* [Aim of the exercise]
Without changing a single word, set down all of the records.

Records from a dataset
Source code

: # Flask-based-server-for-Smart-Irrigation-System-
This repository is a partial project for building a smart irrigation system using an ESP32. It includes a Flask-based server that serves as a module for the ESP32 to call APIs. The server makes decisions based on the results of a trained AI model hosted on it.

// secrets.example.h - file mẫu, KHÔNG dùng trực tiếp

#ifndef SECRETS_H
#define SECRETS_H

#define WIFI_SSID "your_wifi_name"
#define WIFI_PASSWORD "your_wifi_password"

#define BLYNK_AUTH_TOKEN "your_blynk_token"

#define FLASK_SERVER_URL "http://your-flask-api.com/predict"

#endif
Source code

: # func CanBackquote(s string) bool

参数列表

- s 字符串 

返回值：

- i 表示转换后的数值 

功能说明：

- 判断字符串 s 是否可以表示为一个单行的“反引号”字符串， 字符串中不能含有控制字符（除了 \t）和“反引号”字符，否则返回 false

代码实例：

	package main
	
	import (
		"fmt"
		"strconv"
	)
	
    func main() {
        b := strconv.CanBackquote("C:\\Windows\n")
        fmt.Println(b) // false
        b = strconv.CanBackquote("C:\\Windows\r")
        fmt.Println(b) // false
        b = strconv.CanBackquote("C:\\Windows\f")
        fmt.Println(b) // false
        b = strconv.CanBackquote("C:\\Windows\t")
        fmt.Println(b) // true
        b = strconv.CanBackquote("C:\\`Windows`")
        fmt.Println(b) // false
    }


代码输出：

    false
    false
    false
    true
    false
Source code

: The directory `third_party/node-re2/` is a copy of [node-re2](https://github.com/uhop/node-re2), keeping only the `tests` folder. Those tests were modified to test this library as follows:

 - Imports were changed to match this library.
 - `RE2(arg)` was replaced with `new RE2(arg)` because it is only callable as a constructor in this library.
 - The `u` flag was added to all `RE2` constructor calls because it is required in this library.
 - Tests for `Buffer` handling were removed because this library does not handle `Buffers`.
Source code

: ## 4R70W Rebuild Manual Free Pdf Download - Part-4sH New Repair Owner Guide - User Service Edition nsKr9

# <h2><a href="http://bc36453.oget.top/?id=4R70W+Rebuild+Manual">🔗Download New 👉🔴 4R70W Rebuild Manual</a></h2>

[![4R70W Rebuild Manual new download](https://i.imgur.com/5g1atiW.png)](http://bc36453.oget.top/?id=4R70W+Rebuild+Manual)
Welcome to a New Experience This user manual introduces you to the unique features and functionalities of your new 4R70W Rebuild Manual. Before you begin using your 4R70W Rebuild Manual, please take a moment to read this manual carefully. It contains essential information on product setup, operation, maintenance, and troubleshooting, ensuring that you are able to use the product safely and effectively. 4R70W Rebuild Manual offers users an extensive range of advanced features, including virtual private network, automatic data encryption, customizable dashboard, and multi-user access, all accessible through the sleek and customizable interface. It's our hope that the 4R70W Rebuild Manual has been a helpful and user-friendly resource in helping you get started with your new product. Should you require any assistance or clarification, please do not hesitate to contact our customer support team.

* [Answer section]
Source code

: # Flask-based-server-for-Smart-Irrigation-System-
This repository is a partial project for building a smart irrigation system using an ESP32. It includes a Flask-based server that serves as a module for the ESP32 to call APIs. The server makes decisions based on the results of a trained AI model hosted on it.

// secrets.example.h - file mẫu, KHÔNG dùng trực tiếp

#ifndef SECRETS_H
#define SECRETS_H

#define WIFI_SSID "your_wifi_name"
#define WIFI_PASSWORD "your_wifi_password"

#define BLYNK_AUTH_TOKEN "your_blynk_token"

#define FLASK_SERVER_URL "http://your-flask-api.com/predict"

#endif
Source code

: # func CanBackquote(s string) bool

参数列表

- s 字符串 

返回值：

- i 表示转换后的数值 

功能说明：

- 判断字符串 s 是否可以表示为一个单行的“反引号”字符串， 字符串中不能含有控制字符（除了 \t）和“反引号”字符，否则返回 false

代码实例：

	package main
	
	import (
		"fmt"
		"strconv"
	)
	
    func main() {
        b := strconv.CanBackquote("C:\\Windows\n")
        fmt.Println(b) // false
        b = strconv.CanBackquote("C:\\Windows\r")
        fmt.Println(b) // false
        b = strconv.CanBackquote("C:\\Windows\f")
        fmt.Println(b) // false
        b = strconv.CanBackquote("C:\\Windows\t")
        fmt.Println(b) // true
        b = strconv.CanBackquote("C:\\`Windows`")
        fmt.Println(b) // false
    }


代码输出：

    false
    false
    false
    true
    false
Source code

: The directory `third_party/node-re2/` is a copy of [node-re2](https://github.com/uhop/node-re2), keeping only the `tests` folder. Those tests were modified to test this library as follows:

 - Imports were changed to match this library.
 - `RE2(arg)` was replaced with `new RE2(arg)` because it is only callable as a constructor in this library.
 - The `u` flag was added to all `RE2` constructor calls because it is required in this library.
 - Tests for `Buffer` handling were removed because this library does not handle `Buffers`.
Source code

: ## 4R70W Rebuild Manual Free Pdf Download - Part-4sH New Repair Owner Guide - User Service Edition nsKr9

# <h2><a href="http://bc36453.oget.top/?id=4R70W+Rebuild+Manual">🔗Download New 👉🔴 4R70W Rebuild Manual</a></h2>

[![4R70W Rebuild Manual new download](https://i.imgur.com/5g1atiW.png)](http://bc36453.oget.top/?id=4R70W+Rebuild+Manual)
Welcome to a New Experience This user manual introduces you to the unique features and functionalities of your new 4R70W Rebuild Manual. Before you begin using your 4R70W Rebuild Manual, please take a moment to read this manual carefully. It contains essential information on product setup, operation, maintenance, and troubleshooting, ensuring that you are able to use the product safely and effectively. 4R70W Rebuild Manual offers users an extensive range of advanced features, including virtual private network, automatic data encryption, customizable dashboard, and multi-user access, all accessible through the sleek and customizable interface. It's our hope that the 4R70W Rebuild Manual has been a helpful and user-friendly resource in helping you get started with your new product. Should you require any assistance or clarification, please do not hesitate to contact our customer support team.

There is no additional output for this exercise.